Once the sliced meat is packed, it moves on to cartoning equipment. Then palletizers load the skids. When the skids are ready for the cooler, they may go there briefly for staging purposes, but in most cases, Mortensen says the pallets go right onto refrigerated trucks bound for distributors and retailers. Looking at the overall packaging-to-shipping operation, the amount of energy saved by not having to store product for any length of time is significant. Except for the necessary recipe delays for curing, products are tightly scheduled from incoming materials to products being loaded on the truck for delivery. Customers know when their products will arrive and when they were made.
Another way the plant—the entire enterprise—saves energy and money is through its transportation management system (TMS), which it installed about two and a half years ago. Prior to the TMS, the transportation system ran on paper and was very inefficient, says Marlon Bingham, Plumrose director of transportation. Today all loads are coordinated by the TMS, which keeps track of service, miles per hour, distance, stop charges, etc. Load-building processes have been improved significantly, and from a cost-perspective, Bingham has seen real savings by making trips more efficient and cutting unnecessary trips. With high runs and yields coming out of the new facility, Bingham says he can consolidate trips to large customers by providing stops and drops. Other savings in the trucking operation come from new trucks with better mileage (which has improved from 4.8-5.2 mpg to 6.0-6.3 mpg) and clean-idle systems.

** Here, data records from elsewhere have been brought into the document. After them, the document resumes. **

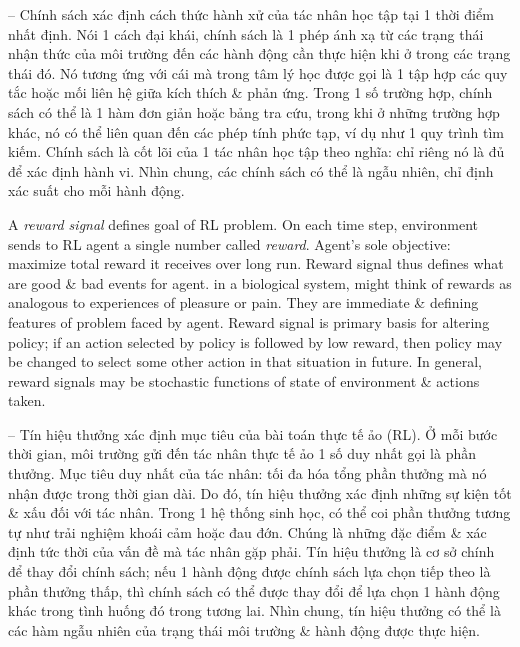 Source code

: \documentclass{article}
\begin{document}
\begin{itemize}
\begin{itemize}
        -- Chính sách xác định cách thức hành xử của tác nhân học tập tại 1 thời điểm nhất định. Nói 1 cách đại khái, chính sách là 1 phép ánh xạ từ các trạng thái nhận thức của môi trường đến các hành động cần thực hiện khi ở trong các trạng thái đó. Nó tương ứng với cái mà trong tâm lý học được gọi là 1 tập hợp các quy tắc hoặc mối liên hệ giữa kích thích \& phản ứng. Trong 1 số trường hợp, chính sách có thể là 1 hàm đơn giản hoặc bảng tra cứu, trong khi ở những trường hợp khác, nó có thể liên quan đến các phép tính phức tạp, ví dụ như 1 quy trình tìm kiếm. Chính sách là cốt lõi của 1 tác nhân học tập theo nghĩa: chỉ riêng nó là đủ để xác định hành vi. Nhìn chung, các chính sách có thể là ngẫu nhiên, chỉ định xác suất cho mỗi hành động.

        A {\it reward signal} defines goal of RL problem. On each time step, environment sends to RL agent a single number called {\it reward}. Agent's sole objective: maximize total reward it receives over long run. Reward signal thus defines what are good \& bad events for agent. in a biological system, might think of rewards as analogous to experiences of pleasure or pain. They are immediate \& defining features of problem faced by agent. Reward signal is primary basis for altering policy; if an action selected by policy is followed by low reward, then policy may be changed to select some other action in that situation in future. In general, reward signals may be stochastic functions of state of environment \& actions taken.

        -- Tín hiệu thưởng xác định mục tiêu của bài toán thực tế ảo (RL). Ở mỗi bước thời gian, môi trường gửi đến tác nhân thực tế ảo 1 số duy nhất gọi là {phần thưởng}. Mục tiêu duy nhất của tác nhân: tối đa hóa tổng phần thưởng mà nó nhận được trong thời gian dài. Do đó, tín hiệu thưởng xác định những sự kiện tốt \& xấu đối với tác nhân. Trong 1 hệ thống sinh học, có thể coi phần thưởng tương tự như trải nghiệm khoái cảm hoặc đau đớn. Chúng là những đặc điểm \& xác định tức thời của vấn đề mà tác nhân gặp phải. Tín hiệu thưởng là cơ sở chính để thay đổi chính sách; nếu 1 hành động được chính sách lựa chọn tiếp theo là phần thưởng thấp, thì chính sách có thể được thay đổi để lựa chọn 1 hành động khác trong tình huống đó trong tương lai. Nhìn chung, tín hiệu thưởng có thể là các hàm ngẫu nhiên của trạng thái môi trường \& hành động được thực hiện.


\end{itemize}
\end{itemize}
\end{document}
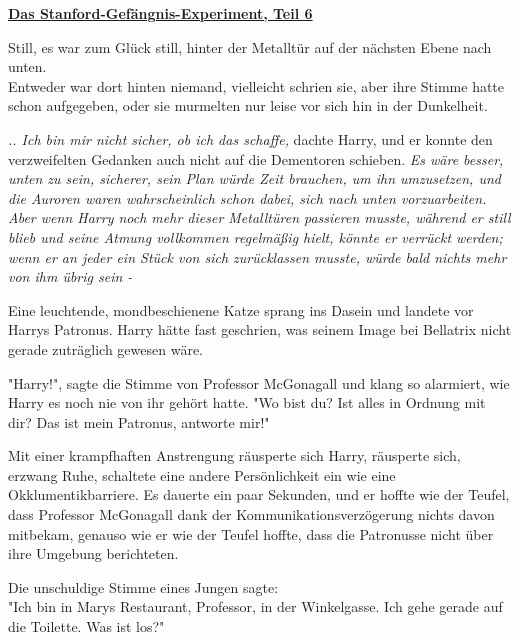 

\hypertarget{das-stanford-gefuxe4ngnis-experiment-teil-6}{%

\textbf{\uline{Das Stanford-Gefängnis-Experiment, Teil 6}}

Still, es war zum Glück still, hinter der Metalltür auf der nächsten Ebene nach unten.\\ Entweder war dort hinten niemand, vielleicht schrien sie, aber ihre Stimme hatte schon aufgegeben, oder sie murmelten nur leise vor sich hin in der Dunkelheit.

\emph{.. Ich bin mir nicht sicher, ob ich das schaffe,} dachte Harry, und er konnte den verzweifelten Gedanken auch nicht auf die Dementoren schieben. \emph{Es wäre besser, unten zu sein, sicherer, sein Plan würde Zeit brauchen, um ihn umzusetzen, und die Auroren waren wahrscheinlich schon dabei, sich nach unten vorzuarbeiten. Aber wenn Harry noch mehr dieser Metalltüren passieren musste, während er still blieb und seine Atmung vollkommen regelmäßig hielt, könnte er verrückt werden; wenn er an jeder ein Stück von sich zurücklassen musste, würde bald nichts mehr von ihm übrig sein -}

Eine leuchtende, mondbeschienene Katze sprang ins Dasein und landete vor Harrys Patronus. Harry hätte fast geschrien, was seinem Image bei Bellatrix nicht gerade zuträglich gewesen wäre.

"Harry!", sagte die Stimme von Professor McGonagall und klang so alarmiert, wie Harry es noch nie von ihr gehört hatte. "Wo bist du? Ist alles in Ordnung mit dir? Das ist mein Patronus, antworte mir!"

Mit einer krampfhaften Anstrengung räusperte sich Harry, räusperte sich, erzwang Ruhe, schaltete eine andere Persönlichkeit ein wie eine Okklumentikbarriere. Es dauerte ein paar Sekunden, und er hoffte wie der Teufel, dass Professor McGonagall dank der Kommunikationsverzögerung nichts davon mitbekam, genauso wie er wie der Teufel hoffte, dass die Patronusse nicht über ihre Umgebung berichteten.

Die unschuldige Stimme eines Jungen sagte:\\ "Ich bin in Marys Restaurant, Professor, in der Winkelgasse. Ich gehe gerade auf die Toilette. Was ist los?"

}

Materials and resources: Material selections were made with environmental considerations that included waste and minimizing waste to landfill. ONEsource targeted more than 75 percent of construction materials to be diverted from landfill and sent to recycling centers. Diverted materials included wood, concrete, drywall, glass bottles, recyclable plastic, metal cans and scrap. When possible, paint and rigid foam were recycled. By the end of construction, ONEsource had surpassed its 75 percent target, achieving 81 percent of materials diverted from landfill. The project was able to use 34 percent of recycled and local materials in its total requirements.
Indoor environmental quality: Installed materials met strict restrictions on VOC content, including all adhesives, paints, carpet, composite woods and other coatings. Outdoor air is delivered to all regularly occupied areas, and offices were designed with full walls of natural light and views. All workstation areas have individual lighting controls; most have individual temperature controls.
Innovation and design process: Project teams used Epsten Group, LEED-accredited professionals, to consult on sustainable design and coordinate the preparation of the LEED silver application.
Food safety and sustainability
Food safety and food quality go hand in hand at Plumrose’s new plant. From the moment raw meat comes in, it’s immediately logged in on the computer system with all the source information (plant, truck, etc.). “Entries are made into the computer,” says Mortensen. “We know where everything came from, which batch it goes into—through every operation to the final packaging. By that code [on the package], I can tell you what truck the meat came in on.”
When the meat is placed into a batch with ingredients, all the data is recorded. By the time it is cooked, every log has all its ingredient info, and samples of every log are sent to the lab for testing. When logs are sliced, and meat is packaged, the destination is already known, and all the sourcing, processing and packaging information is recorded in the database and is associated with reference numbers on the labels.
The automation controls that keep the process at its peak performance and quality were also designed to conserve energy. Likewise, the process equipment was designed to save energy and recycle water so no separate, onsite water pre-treatment center is necessary. The building’s environmental systems and process equipment both promote food safety and curb energy usage. A walkable ceiling overhead keeps all the conduits and piping out of the workspace. And the building’s solid construction will ward off insulation retrofits and other repairs that other facilities often face in 10 years.